> **Task description**
In the material below, find every line containing the string "exogènes" and return it.

── Material provided

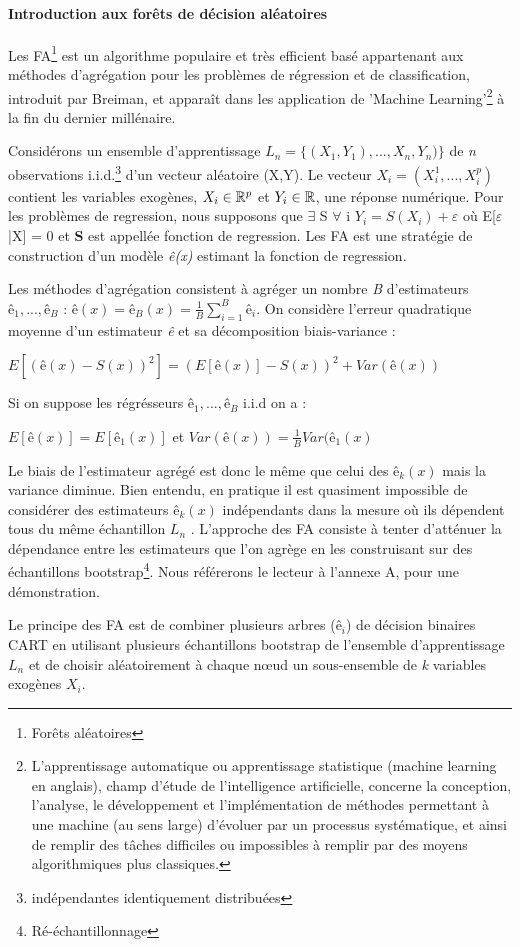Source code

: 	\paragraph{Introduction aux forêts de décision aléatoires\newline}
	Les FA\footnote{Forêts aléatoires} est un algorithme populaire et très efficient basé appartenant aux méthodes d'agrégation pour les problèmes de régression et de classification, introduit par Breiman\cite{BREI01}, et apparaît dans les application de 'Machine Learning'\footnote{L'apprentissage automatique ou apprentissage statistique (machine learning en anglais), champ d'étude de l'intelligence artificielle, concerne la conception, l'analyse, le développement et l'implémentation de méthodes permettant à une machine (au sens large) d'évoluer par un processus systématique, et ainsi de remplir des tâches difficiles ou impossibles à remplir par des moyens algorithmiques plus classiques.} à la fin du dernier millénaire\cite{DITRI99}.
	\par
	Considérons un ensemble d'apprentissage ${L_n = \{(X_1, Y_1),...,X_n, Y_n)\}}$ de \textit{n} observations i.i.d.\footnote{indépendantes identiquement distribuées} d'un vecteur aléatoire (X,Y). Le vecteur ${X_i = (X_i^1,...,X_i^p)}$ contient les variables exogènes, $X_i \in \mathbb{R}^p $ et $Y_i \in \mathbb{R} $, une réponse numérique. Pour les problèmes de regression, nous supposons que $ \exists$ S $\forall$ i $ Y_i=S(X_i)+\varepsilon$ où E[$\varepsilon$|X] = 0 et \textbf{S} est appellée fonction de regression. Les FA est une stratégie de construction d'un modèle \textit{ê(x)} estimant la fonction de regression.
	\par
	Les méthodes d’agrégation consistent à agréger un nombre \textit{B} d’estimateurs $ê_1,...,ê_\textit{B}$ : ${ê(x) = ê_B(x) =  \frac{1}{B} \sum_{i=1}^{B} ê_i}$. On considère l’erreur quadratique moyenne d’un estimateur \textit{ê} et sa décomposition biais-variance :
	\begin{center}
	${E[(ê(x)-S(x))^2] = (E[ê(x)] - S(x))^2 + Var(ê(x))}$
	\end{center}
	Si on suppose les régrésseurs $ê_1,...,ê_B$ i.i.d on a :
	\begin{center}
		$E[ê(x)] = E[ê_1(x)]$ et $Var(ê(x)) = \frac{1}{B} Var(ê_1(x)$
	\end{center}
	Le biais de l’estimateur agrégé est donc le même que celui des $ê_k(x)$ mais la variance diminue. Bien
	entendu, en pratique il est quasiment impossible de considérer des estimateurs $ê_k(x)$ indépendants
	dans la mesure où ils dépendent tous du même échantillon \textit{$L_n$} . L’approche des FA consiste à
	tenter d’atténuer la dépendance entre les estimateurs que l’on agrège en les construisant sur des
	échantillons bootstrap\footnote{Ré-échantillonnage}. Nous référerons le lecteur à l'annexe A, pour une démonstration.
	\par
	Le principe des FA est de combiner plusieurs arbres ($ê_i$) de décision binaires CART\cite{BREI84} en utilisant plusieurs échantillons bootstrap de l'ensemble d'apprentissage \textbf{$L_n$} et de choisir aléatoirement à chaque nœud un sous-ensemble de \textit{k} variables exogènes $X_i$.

────
── Material provided

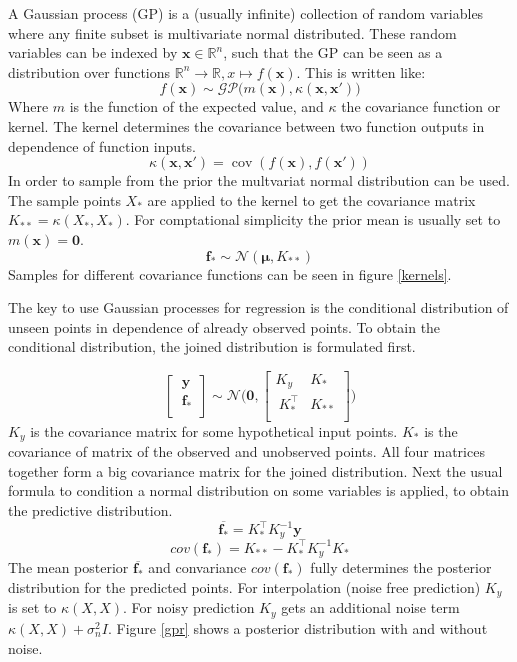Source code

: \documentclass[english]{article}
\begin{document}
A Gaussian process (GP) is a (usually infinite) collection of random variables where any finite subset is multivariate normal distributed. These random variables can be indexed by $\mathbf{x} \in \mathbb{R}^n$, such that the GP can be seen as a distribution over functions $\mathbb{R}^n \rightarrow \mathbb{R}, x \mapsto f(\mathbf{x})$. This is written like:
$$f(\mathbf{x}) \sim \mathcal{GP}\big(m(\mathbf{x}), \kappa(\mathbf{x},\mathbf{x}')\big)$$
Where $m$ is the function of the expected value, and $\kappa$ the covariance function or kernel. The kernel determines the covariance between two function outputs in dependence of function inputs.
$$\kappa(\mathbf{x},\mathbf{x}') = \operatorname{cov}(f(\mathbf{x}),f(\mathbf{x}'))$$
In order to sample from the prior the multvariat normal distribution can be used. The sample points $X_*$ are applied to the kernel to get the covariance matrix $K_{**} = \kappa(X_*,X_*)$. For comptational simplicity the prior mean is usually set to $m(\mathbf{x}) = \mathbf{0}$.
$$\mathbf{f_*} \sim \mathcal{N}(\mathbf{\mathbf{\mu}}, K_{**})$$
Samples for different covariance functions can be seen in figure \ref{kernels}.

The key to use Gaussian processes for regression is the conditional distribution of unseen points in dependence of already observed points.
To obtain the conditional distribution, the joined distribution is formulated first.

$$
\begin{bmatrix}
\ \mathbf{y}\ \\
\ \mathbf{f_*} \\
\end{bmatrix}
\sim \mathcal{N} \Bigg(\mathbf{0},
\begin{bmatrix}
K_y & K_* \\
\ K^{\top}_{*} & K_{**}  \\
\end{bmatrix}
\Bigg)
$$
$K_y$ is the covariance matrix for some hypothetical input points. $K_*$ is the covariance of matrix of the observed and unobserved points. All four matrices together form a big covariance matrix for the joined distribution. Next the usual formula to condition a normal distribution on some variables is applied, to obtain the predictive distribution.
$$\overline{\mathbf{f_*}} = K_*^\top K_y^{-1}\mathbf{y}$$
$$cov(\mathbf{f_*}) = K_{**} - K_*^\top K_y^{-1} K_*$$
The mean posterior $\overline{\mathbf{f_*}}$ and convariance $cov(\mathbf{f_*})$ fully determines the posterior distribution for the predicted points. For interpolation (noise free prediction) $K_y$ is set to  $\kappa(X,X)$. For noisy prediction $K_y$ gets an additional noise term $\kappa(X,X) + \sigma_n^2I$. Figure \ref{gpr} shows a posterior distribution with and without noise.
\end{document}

────

> **Exercise result**
	Considérons un ensemble d'apprentissage ${L_n = \{(X_1, Y_1),...,X_n, Y_n)\}}$ de \textit{n} observations i.i.d.\footnote{indépendantes identiquement distribuées} d'un vecteur aléatoire (X,Y). Le vecteur ${X_i = (X_i^1,...,X_i^p)}$ contient les variables exogènes, $X_i \in \mathbb{R}^p $ et $Y_i \in \mathbb{R} $, une réponse numérique. Pour les problèmes de regression, nous supposons que $ \exists$ S $\forall$ i $ Y_i=S(X_i)+\varepsilon$ où E[$\varepsilon$|X] = 0 et \textbf{S} est appellée fonction de regression. Les FA est une stratégie de construction d'un modèle \textit{ê(x)} estimant la fonction de regression.
	Le principe des FA est de combiner plusieurs arbres ($ê_i$) de décision binaires CART\cite{BREI84} en utilisant plusieurs échantillons bootstrap de l'ensemble d'apprentissage \textbf{$L_n$} et de choisir aléatoirement à chaque nœud un sous-ensemble de \textit{k} variables exogènes $X_i$.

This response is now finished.